══ Raw data ══

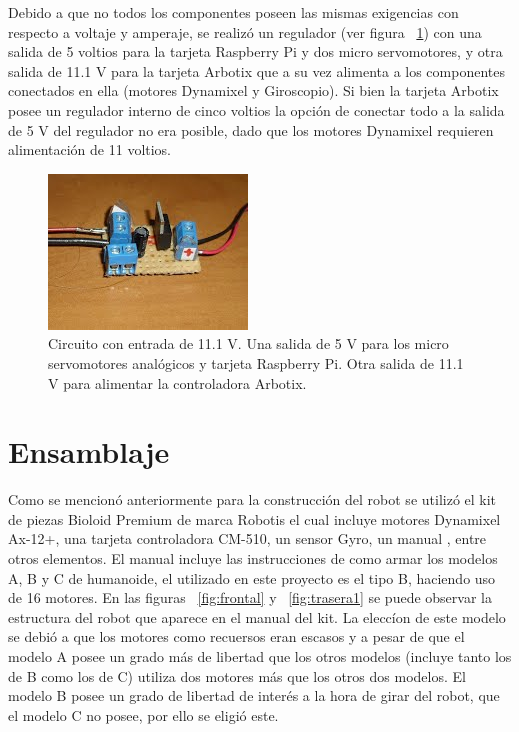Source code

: Debido a que no todos los componentes poseen las mismas exigencias con respecto a voltaje y amperaje, se realizó un regulador (ver figura ~\ref{fig:circuito}) con una salida de 5 voltios para la tarjeta Raspberry Pi y dos micro servomotores, y otra salida de 11.1 V para la tarjeta Arbotix que a su vez alimenta a los componentes conectados en ella (motores Dynamixel y Giroscopio). Si bien la tarjeta Arbotix posee un regulador interno de cinco voltios la opción de conectar todo a la salida de 5 V del regulador no era posible, dado que los motores Dynamixel requieren alimentación de 11 voltios.

\begin{figure}[hbtp]
\centering
\includegraphics[scale=0.5]{imagenes/circuito.jpg}
\caption{Circuito con entrada de 11.1 V. Una salida de 5 V para los micro servomotores anal\'ogicos y tarjeta Raspberry Pi. Otra salida de 11.1 V para alimentar la controladora Arbotix.}
\label{fig:circuito}
\end{figure}


\section{Ensamblaje}\label{subsection:construccion}

Como se mencionó anteriormente para la construcción del robot se utilizó el kit de piezas Bioloid Premium de marca Robotis el cual incluye motores Dynamixel Ax-12+, una tarjeta controladora CM-510, un sensor Gyro, un manual \cite{manualRobot}, entre otros elementos. El manual incluye las instrucciones de como armar los modelos A, B y C de humanoide, el utilizado en este proyecto es el tipo B, haciendo uso de 16 motores. En las figuras ~\ref{fig:frontal} y ~\ref{fig:trasera1}  se puede observar la estructura del robot que aparece en el manual del kit. La elecc\'ion de este modelo se debi\'o a que los motores como recuersos eran escasos y a pesar de que el modelo A posee un grado más de libertad que los otros modelos (incluye tanto los de B como los de C) utiliza dos motores más que los otros dos modelos. El modelo B posee un grado de libertad de interés a la hora de girar del robot, que el modelo C no posee, por ello se eligi\'o este.

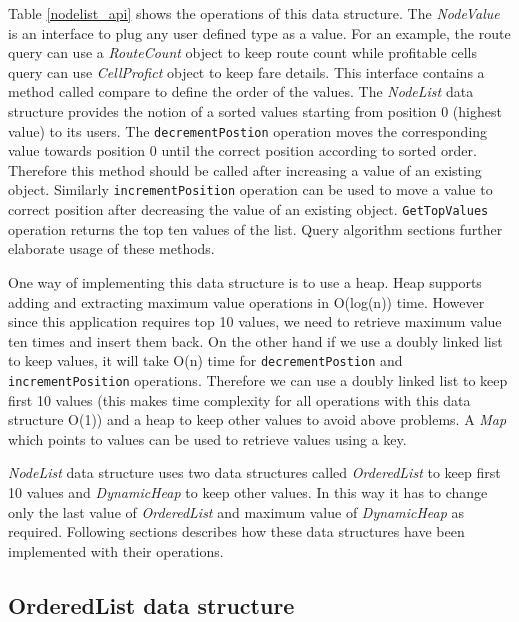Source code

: Table \ref{nodelist_api} shows the operations of this data structure. The \textit{NodeValue} is an interface to plug any user defined type as a value. For an example, the route query can use a \textit{RouteCount} object to keep route count while profitable cells query can use \textit{CellProfict} object to keep fare details. This interface contains a method called compare to define the order of the values. The \textit{NodeList} data structure provides the notion of a sorted values starting from position 0 (highest value) to its users. The \texttt{decrementPostion} operation moves the corresponding value towards position 0 until the correct position according to sorted order. Therefore this method should be called after increasing a value of an existing object. Similarly \texttt{incrementPosition} operation can be used to move a value to correct position after decreasing the value of an existing object. \texttt{GetTopValues} operation returns the top ten values of the list. Query algorithm sections further elaborate usage of these methods.

One way of implementing this data structure is to use a heap. Heap supports adding and extracting maximum value operations in O(log(n)) time. However since this application requires top 10 values, we need to retrieve maximum value ten times and insert them back. On the other hand if we use a doubly linked list to keep values, it will take O(n) time for  \texttt{decrementPostion} and \texttt{incrementPosition} operations. Therefore we can use a doubly linked list to keep first 10 values (this makes time complexity for all operations with this data structure O(1)) and a heap to keep other values to avoid above problems.  A \textit{Map} which points to values can be used to retrieve values using a key.

\textit{NodeList} data structure uses two data structures called \textit{OrderedList} to keep first 10 values and \textit{DynamicHeap} to keep other values. In this way it has to change only the last value of \textit{OrderedList} and maximum value of \textit{DynamicHeap} as required. Following sections describes how these data structures have been implemented with their operations.

\subsection{OrderedList data structure}

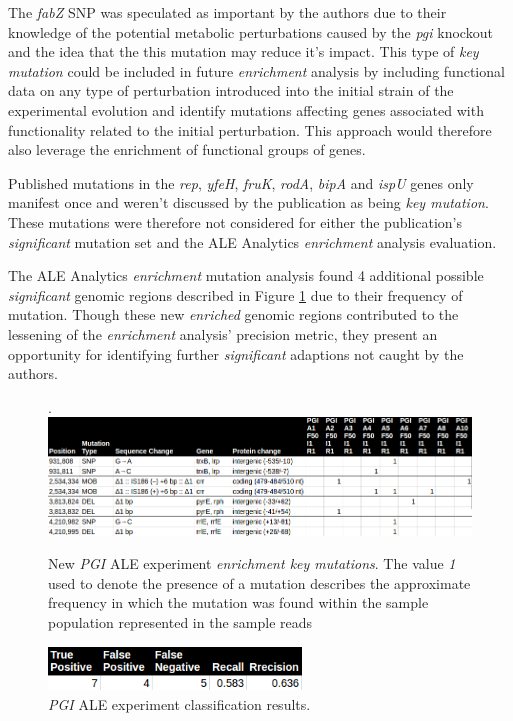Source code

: \documentclass[12pt,final,masters,chapterheads]{ucsd}  %
\begin{document}
The \textit{fabZ} SNP was speculated as important by the authors due to their knowledge of the potential metabolic perturbations caused by the \textit{pgi} knockout and the idea that the this mutation may reduce it's impact. This type of \textit{key mutation} could be included in future \textit{enrichment} analysis by including functional data on any type of perturbation introduced into the initial strain of the experimental evolution and identify mutations affecting genes associated with functionality related to the initial perturbation. This approach would therefore also leverage the enrichment of functional groups of genes.

Published mutations in the \textit{rep}, \textit{yfeH}, \textit{fruK}, \textit{rodA}, \textit{bipA} and \textit{ispU} genes only manifest once and weren't discussed by the publication as being \textit{key mutation}. These mutations were therefore not considered for either the publication's \textit{significant} mutation set and the ALE Analytics \textit{enrichment} analysis evaluation.

The ALE Analytics \textit{enrichment} mutation analysis found 4 additional possible \textit{significant} genomic regions described in Figure \ref{fig:pgi_new_enrichment_muts} due to their frequency of mutation. Though these new \textit{enriched} genomic regions contributed to the lessening of the \textit{enrichment} analysis' precision metric, they present an opportunity for identifying further \textit{significant} adaptions not caught by the authors.
\begin{figure}[H]
  \caption{New \textit{PGI} ALE experiment \textit{enrichment key mutations}. The value \textit{1} used to denote the presence of a mutation describes the approximate frequency in which the mutation was found within the sample population represented in the sample reads \cite{breseq_paper}}.
  \centering
  \includegraphics[width=\textwidth]{pgi_new_enrichment_muts.png}
  \label{fig:pgi_new_enrichment_muts}
\end{figure}
\begin{figure}[H]
  \centering
  \caption{\textit{PGI} ALE experiment classification results.}
  \includegraphics[width=0.6\textwidth]{pgi_precision_recall.png}
\end{figure}
\end{document}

═══

In the entries above, find lines with "begin" and copy each.

**Finished exercise**
\begin{figure}[hbtp]
\begin{document}
\begin{figure}[H]
\begin{figure}[H]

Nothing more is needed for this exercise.